> [WORK TO COMPLETE] Would you please copy the entries exactly, leaving every picture aside?

○ ○ ○ ○

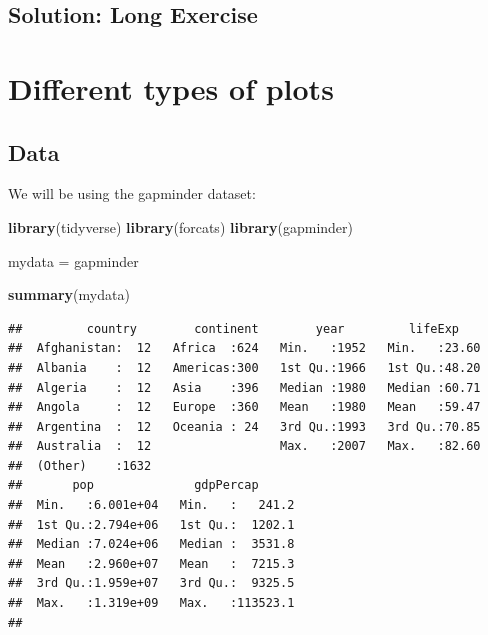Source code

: \documentclass[]{book}
\makeatletter
\newenvironment{Shaded}{\begin{snugshade}}{\end{snugshade}}
\newcommand{\KeywordTok}[1]{\textcolor[rgb]{0.13,0.29,0.53}{\textbf{#1}}}
\newcommand{\DataTypeTok}[1]{\textcolor[rgb]{0.13,0.29,0.53}{#1}}
\newcommand{\DecValTok}[1]{\textcolor[rgb]{0.00,0.00,0.81}{#1}}
\newcommand{\StringTok}[1]{\textcolor[rgb]{0.31,0.60,0.02}{#1}}
\newcommand{\OperatorTok}[1]{\textcolor[rgb]{0.81,0.36,0.00}{\textbf{#1}}}
\newcommand{\NormalTok}[1]{#1}
\newenvironment{kframe}{%
\medskip{}
\setlength{\fboxsep}{.8em}
 \def\at@end@of@kframe{}%
 \ifinner\ifhmode%
  \def\at@end@of@kframe{\end{minipage}}%
  \begin{minipage}{\columnwidth}%
 \fi\fi%
 \def\FrameCommand##1{\hskip\@totalleftmargin \hskip-\fboxsep
 \colorbox{shadecolor}{##1}\hskip-\fboxsep
     \hskip-\linewidth \hskip-\@totalleftmargin \hskip\columnwidth}%
 \MakeFramed {\advance\hsize-\width
   \@totalleftmargin\z@ \linewidth\hsize
   \@setminipage}}%
 {\par\unskip\endMakeFramed%
 \at@end@of@kframe}
\renewenvironment{Shaded}{\begin{kframe}}{\end{kframe}}
\makeatother
\begin{document}
\section{Solution: Long Exercise}\label{solution-long-exercise}

\begin{Shaded}
\end{Shaded}

\chapter{Different types of plots}\label{different-types-of-plots}

\section{Data}\label{data-2}

We will be using the gapminder dataset:

\begin{Shaded}
\begin{Highlighting}[]
\KeywordTok{library}\NormalTok{(tidyverse)}
\KeywordTok{library}\NormalTok{(forcats)}
\KeywordTok{library}\NormalTok{(gapminder)}

\NormalTok{mydata =}\StringTok{ }\NormalTok{gapminder}

\KeywordTok{summary}\NormalTok{(mydata)}
\end{Highlighting}
\end{Shaded}

\begin{verbatim}
##         country        continent        year         lifeExp     
##  Afghanistan:  12   Africa  :624   Min.   :1952   Min.   :23.60  
##  Albania    :  12   Americas:300   1st Qu.:1966   1st Qu.:48.20  
##  Algeria    :  12   Asia    :396   Median :1980   Median :60.71  
##  Angola     :  12   Europe  :360   Mean   :1980   Mean   :59.47  
##  Argentina  :  12   Oceania : 24   3rd Qu.:1993   3rd Qu.:70.85  
##  Australia  :  12                  Max.   :2007   Max.   :82.60  
##  (Other)    :1632                                                
##       pop              gdpPercap       
##  Min.   :6.001e+04   Min.   :   241.2  
##  1st Qu.:2.794e+06   1st Qu.:  1202.1  
##  Median :7.024e+06   Median :  3531.8  
##  Mean   :2.960e+07   Mean   :  7215.3  
##  3rd Qu.:1.959e+07   3rd Qu.:  9325.5  
##  Max.   :1.319e+09   Max.   :113523.1  
## 
\end{verbatim}
\end{document}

○ ○ ○ ○

> [RESPONSE]
Source code

: \documentclass[]{book}
\makeatletter
\newenvironment{Shaded}{\begin{snugshade}}{\end{snugshade}}
\newcommand{\KeywordTok}[1]{\textcolor[rgb]{0.13,0.29,0.53}{\textbf{#1}}}
\newcommand{\DataTypeTok}[1]{\textcolor[rgb]{0.13,0.29,0.53}{#1}}
\newcommand{\DecValTok}[1]{\textcolor[rgb]{0.00,0.00,0.81}{#1}}
\newcommand{\StringTok}[1]{\textcolor[rgb]{0.31,0.60,0.02}{#1}}
\newcommand{\OperatorTok}[1]{\textcolor[rgb]{0.81,0.36,0.00}{\textbf{#1}}}
\newcommand{\NormalTok}[1]{#1}
\newenvironment{kframe}{%
\medskip{}
\setlength{\fboxsep}{.8em}
 \def\at@end@of@kframe{}%
 \ifinner\ifhmode%
  \def\at@end@of@kframe{\end{minipage}}%
  \begin{minipage}{\columnwidth}%
 \fi\fi%
 \def\FrameCommand##1{\hskip\@totalleftmargin \hskip-\fboxsep
 \colorbox{shadecolor}{##1}\hskip-\fboxsep
     \hskip-\linewidth \hskip-\@totalleftmargin \hskip\columnwidth}%
 \MakeFramed {\advance\hsize-\width
   \@totalleftmargin\z@ \linewidth\hsize
   \@setminipage}}%
 {\par\unskip\endMakeFramed%
 \at@end@of@kframe}
\renewenvironment{Shaded}{\begin{kframe}}{\end{kframe}}
\makeatother
\begin{document}
\section{Solution: Long Exercise}\label{solution-long-exercise}

\begin{Shaded}
\end{Shaded}

\chapter{Different types of plots}\label{different-types-of-plots}

\section{Data}\label{data-2}

We will be using the gapminder dataset:

\begin{Shaded}
\begin{Highlighting}[]
\KeywordTok{library}\NormalTok{(tidyverse)}
\KeywordTok{library}\NormalTok{(forcats)}
\KeywordTok{library}\NormalTok{(gapminder)}

\NormalTok{mydata =}\StringTok{ }\NormalTok{gapminder}

\KeywordTok{summary}\NormalTok{(mydata)}
\end{Highlighting}
\end{Shaded}

\begin{verbatim}
##         country        continent        year         lifeExp     
##  Afghanistan:  12   Africa  :624   Min.   :1952   Min.   :23.60  
##  Albania    :  12   Americas:300   1st Qu.:1966   1st Qu.:48.20  
##  Algeria    :  12   Asia    :396   Median :1980   Median :60.71  
##  Angola     :  12   Europe  :360   Mean   :1980   Mean   :59.47  
##  Argentina  :  12   Oceania : 24   3rd Qu.:1993   3rd Qu.:70.85  
##  Australia  :  12                  Max.   :2007   Max.   :82.60  
##  (Other)    :1632                                                
##       pop              gdpPercap       
##  Min.   :6.001e+04   Min.   :   241.2  
##  1st Qu.:2.794e+06   1st Qu.:  1202.1  
##  Median :7.024e+06   Median :  3531.8  
##  Mean   :2.960e+07   Mean   :  7215.3  
##  3rd Qu.:1.959e+07   3rd Qu.:  9325.5  
##  Max.   :1.319e+09   Max.   :113523.1  
## 
\end{verbatim}
\end{document}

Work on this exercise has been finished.